◆ Provided records
********************

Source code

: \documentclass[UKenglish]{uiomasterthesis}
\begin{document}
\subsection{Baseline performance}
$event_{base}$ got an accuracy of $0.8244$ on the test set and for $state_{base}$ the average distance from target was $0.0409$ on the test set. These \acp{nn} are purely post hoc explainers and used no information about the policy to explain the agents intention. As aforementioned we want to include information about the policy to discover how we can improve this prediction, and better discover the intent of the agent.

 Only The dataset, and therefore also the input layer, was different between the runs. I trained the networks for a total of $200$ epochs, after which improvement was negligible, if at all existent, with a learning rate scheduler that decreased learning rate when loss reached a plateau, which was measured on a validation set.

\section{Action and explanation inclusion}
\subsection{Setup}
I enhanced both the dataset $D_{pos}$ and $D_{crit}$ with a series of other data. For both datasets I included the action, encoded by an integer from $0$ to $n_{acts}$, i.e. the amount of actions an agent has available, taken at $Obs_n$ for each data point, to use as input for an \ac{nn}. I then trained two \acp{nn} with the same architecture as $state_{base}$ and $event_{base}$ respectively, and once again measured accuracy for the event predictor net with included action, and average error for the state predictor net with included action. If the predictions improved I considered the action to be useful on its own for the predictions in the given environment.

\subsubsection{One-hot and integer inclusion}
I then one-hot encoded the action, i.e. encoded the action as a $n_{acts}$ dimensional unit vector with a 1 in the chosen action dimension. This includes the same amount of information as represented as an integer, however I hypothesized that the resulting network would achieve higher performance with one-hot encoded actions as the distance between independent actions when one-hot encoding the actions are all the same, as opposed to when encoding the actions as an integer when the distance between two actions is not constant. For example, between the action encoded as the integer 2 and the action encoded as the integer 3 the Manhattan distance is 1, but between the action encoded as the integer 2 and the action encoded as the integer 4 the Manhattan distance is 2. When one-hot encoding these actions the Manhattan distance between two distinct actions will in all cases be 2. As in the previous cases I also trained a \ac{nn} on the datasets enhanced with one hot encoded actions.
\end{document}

********************

◆ Directions for this task
Report every line in the data that holds "inclusion", copying each one.

◆ Result of this task
\section{Action and explanation inclusion}
\subsubsection{One-hot and integer inclusion}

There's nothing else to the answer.